DATA FOR ANALYSIS:
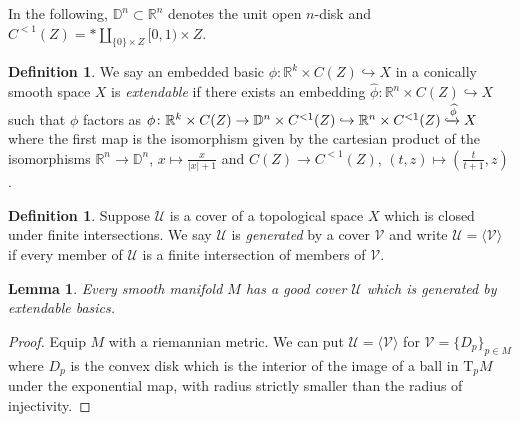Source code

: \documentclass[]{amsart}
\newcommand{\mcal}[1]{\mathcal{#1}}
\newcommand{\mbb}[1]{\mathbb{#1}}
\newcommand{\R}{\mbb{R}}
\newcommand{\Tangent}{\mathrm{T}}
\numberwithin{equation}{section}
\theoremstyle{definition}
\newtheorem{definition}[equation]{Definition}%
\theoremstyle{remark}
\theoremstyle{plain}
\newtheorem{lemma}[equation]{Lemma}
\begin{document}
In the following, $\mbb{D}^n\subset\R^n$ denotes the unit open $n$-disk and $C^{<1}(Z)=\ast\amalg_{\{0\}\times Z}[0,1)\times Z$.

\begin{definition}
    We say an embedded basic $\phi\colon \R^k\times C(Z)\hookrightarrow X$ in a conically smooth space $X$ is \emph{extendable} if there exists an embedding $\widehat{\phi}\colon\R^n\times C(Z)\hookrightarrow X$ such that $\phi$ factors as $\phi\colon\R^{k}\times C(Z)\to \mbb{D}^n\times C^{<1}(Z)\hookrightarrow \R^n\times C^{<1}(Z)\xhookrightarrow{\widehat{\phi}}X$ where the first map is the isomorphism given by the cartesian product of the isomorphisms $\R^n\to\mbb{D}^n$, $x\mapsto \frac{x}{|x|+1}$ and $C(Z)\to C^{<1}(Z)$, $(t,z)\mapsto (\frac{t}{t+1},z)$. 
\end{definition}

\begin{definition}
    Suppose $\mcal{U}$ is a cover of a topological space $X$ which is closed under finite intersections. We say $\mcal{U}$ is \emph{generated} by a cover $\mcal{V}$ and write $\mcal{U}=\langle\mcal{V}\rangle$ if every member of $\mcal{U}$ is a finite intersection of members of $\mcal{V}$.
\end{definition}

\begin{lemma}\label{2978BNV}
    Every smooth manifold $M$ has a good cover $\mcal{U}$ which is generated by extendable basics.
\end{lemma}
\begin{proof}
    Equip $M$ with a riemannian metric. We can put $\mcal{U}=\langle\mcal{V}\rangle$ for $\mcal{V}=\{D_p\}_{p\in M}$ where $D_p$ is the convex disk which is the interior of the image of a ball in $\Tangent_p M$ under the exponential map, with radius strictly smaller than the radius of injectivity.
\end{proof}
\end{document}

---

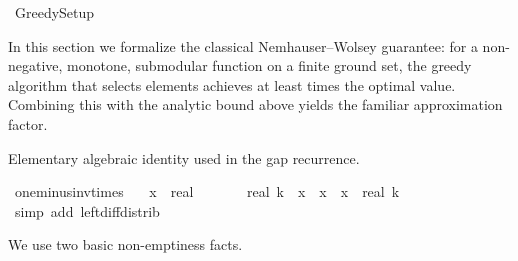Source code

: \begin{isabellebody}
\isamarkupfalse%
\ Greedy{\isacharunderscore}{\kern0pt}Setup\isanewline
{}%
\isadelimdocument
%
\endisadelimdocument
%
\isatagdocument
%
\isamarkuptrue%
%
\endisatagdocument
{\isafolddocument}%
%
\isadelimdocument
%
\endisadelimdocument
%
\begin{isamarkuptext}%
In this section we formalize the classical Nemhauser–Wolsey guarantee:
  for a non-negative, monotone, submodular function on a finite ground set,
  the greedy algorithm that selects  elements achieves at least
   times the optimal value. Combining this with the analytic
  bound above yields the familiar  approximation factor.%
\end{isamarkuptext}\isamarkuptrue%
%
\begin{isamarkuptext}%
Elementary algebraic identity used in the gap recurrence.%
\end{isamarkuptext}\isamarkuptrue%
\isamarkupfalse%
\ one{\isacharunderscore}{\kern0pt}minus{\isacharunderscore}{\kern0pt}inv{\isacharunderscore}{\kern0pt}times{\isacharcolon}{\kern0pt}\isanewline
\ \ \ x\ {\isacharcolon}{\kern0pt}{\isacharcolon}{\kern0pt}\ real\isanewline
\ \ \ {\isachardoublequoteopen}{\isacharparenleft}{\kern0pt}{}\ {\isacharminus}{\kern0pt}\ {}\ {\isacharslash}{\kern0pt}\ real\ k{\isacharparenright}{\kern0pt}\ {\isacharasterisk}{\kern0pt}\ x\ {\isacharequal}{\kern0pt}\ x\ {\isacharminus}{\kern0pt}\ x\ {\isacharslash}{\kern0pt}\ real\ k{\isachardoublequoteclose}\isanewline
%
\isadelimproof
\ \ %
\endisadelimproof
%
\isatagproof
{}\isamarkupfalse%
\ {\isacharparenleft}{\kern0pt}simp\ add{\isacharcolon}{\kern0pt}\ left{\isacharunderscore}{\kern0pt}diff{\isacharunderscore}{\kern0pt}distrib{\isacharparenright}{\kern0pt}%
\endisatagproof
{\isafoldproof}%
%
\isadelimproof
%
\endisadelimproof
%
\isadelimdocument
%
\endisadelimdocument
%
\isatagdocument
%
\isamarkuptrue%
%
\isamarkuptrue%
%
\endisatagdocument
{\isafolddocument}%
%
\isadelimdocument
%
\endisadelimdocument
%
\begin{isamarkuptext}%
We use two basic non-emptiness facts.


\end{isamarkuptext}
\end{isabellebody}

--

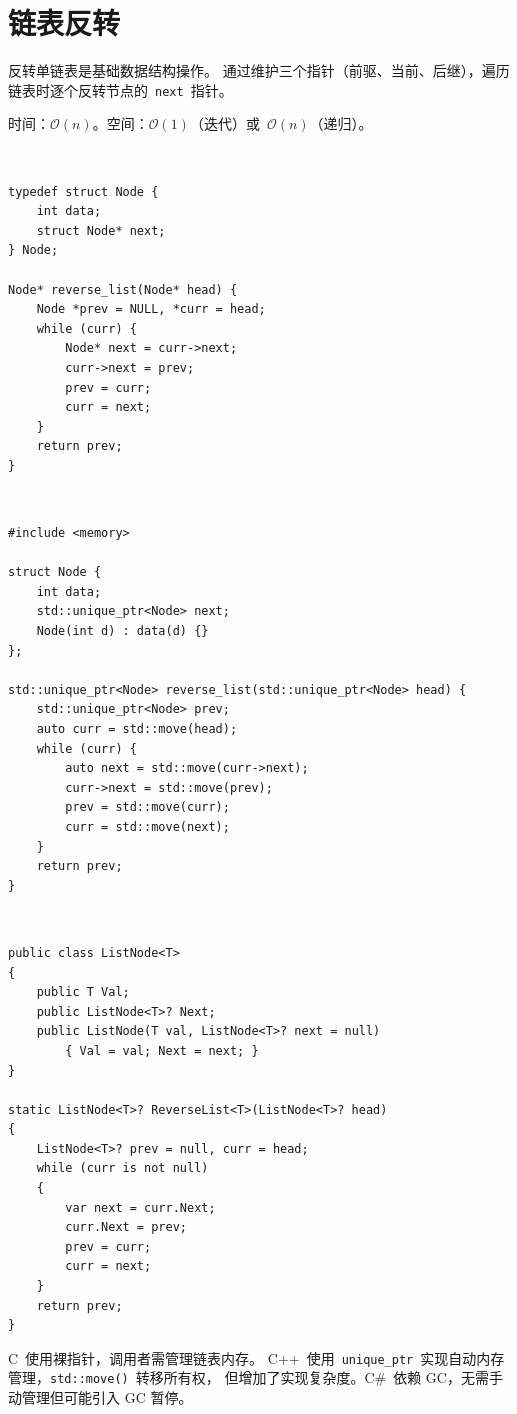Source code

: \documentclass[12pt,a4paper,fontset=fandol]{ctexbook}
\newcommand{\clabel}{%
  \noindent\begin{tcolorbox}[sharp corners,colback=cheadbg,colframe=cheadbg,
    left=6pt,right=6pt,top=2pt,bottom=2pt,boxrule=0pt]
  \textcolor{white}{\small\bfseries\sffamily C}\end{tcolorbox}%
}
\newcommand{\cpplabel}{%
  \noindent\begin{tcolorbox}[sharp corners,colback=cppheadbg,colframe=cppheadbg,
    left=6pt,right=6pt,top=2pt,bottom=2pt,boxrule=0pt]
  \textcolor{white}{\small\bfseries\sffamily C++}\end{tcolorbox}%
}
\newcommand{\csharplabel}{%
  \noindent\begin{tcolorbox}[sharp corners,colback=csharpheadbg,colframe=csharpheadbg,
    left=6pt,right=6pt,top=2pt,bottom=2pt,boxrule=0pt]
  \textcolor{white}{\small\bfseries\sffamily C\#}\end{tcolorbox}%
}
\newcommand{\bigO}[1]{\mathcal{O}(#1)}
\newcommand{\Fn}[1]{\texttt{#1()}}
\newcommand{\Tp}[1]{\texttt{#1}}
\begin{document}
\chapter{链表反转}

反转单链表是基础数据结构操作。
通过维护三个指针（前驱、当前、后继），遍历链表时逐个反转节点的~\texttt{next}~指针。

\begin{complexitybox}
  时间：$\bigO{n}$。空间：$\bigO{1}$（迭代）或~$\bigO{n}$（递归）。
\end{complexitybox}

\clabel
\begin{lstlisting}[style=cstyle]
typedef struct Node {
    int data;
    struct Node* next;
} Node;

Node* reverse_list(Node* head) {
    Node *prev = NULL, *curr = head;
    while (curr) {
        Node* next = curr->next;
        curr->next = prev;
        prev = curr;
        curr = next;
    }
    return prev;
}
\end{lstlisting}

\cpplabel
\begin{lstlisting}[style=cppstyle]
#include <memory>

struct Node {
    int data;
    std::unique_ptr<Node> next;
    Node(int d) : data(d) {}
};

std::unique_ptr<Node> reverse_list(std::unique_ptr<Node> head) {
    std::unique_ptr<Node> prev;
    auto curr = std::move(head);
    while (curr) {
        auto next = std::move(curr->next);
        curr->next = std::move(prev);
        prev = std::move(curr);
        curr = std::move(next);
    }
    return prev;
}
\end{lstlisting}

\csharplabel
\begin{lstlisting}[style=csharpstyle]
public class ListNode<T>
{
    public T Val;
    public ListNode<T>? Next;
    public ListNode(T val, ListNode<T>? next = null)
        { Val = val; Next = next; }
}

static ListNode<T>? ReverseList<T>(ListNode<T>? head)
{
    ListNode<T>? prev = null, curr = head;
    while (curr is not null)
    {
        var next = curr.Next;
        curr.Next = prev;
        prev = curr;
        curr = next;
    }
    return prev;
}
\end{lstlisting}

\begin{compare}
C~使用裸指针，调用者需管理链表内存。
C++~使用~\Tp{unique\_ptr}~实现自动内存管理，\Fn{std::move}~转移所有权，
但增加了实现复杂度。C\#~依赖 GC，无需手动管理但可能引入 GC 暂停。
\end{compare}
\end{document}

TASK GOAL: Please output exactly the lines between the one holding "for a non-negative, monotone, submodular" and the one holding "Elementary algebraic identity" in the records above, inclusive, and nothing more.

TASK OUTPUT:
  for a non-negative, monotone, submodular function on a finite ground set,
  the greedy algorithm that selects  elements achieves at least
   times the optimal value. Combining this with the analytic
  bound above yields the familiar  approximation factor.%
\end{isamarkuptext}\isamarkuptrue%
%
\begin{isamarkuptext}%
Elementary algebraic identity used in the gap recurrence.%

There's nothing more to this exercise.